The Kremlin dismissed on Thursday the findings of international prosecutors investigating the downing of Malaysia Airlines Flight 17 (MH17) who said they had found "strong indications" of Russian President Vladimir Putin's involvement in the incident.
The prosecutors said on Wednesday at The Hague they had found "strong indications" that Putin had approved the use of Russian BUK missile systems that were used to shoot down the plane over eastern Ukraine in 2014.
In Moscow's first reaction to their claim, Kremlin spokesman Dmitry Peskov said Russia "could not accept" the results of the investigation since it took no part in the process. He also said the investigators had not publicly presented supported evidence.
MH17 was shot down by a Russian BUK missile system as it flew over eastern Ukraine from Amsterdam to Kuala Lumpur on July 17, 2014, killing all 298 passengers and crew, including 196 Dutch citizens.
At the time, Russian-backed separatists were fighting Ukrainian forces for control of the eastern Donbas region.
PHONE CALLS
Prosecutors cited intercepted phone calls for their findings, but said evidence of the direct involvement of Putin - or other Russian officials - was not conclusive enough to pursue a criminal conviction, and halted their probe.
Russia has repeatedly denied state involvement in the downing of MH17. Peskov on Thursday dismissed the evidence which had been presented by investigators.
"We know that a recording of a supposed phone call was published ... in which not a single word is said about weapons. Even assuming that this conversation is real ... there is not one word about weapons.

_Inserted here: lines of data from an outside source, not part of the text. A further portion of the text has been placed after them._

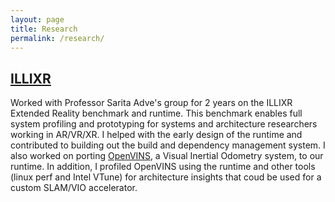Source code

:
 ```yaml
---
layout: page
title: Research
permalink: /research/
---
```


## [ILLIXR](https://illixr.github.io)
Worked with Professor Sarita Adve's group for 2 years on the ILLIXR Extended Reality benchmark and runtime. This benchmark enables full system profiling and prototyping for systems and architecture researchers working in AR/VR/XR. I helped with the early design of the runtime and contributed to building out the build and dependency management system. I also worked on porting [OpenVINS](https://openvins.com), a Visual Inertial Odometry system, to our runtime. In addition, I profiled OpenVINS using the runtime and other tools (linux perf and Intel VTune) for architecture insights that coud be used for a custom SLAM/VIO accelerator.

Nobody has published anything else, so it's impossible to say anything," Peskov told reporters.
Asked specifically about the claim that Putin approved the delivery of BUK missile systems to pro-Moscow separatists in Ukraine, Peskov said: "Russia did not take part in this investigation, so we cannot accept these results - especially since no basis for these statements has been made public."
Following the plane's destruction, the Netherlands, Australia, Belgium, Ukraine and Malaysia set up a joint investigation team to establish who was responsible and to assemble evidence for criminal prosecutions.
In November, a Dutch court convicted two former Russian intelligence agents and a Ukrainian separatist leader of murder for helping arrange the missile system used to shoot the plane down. The men, who were tried in absentia, remain at large.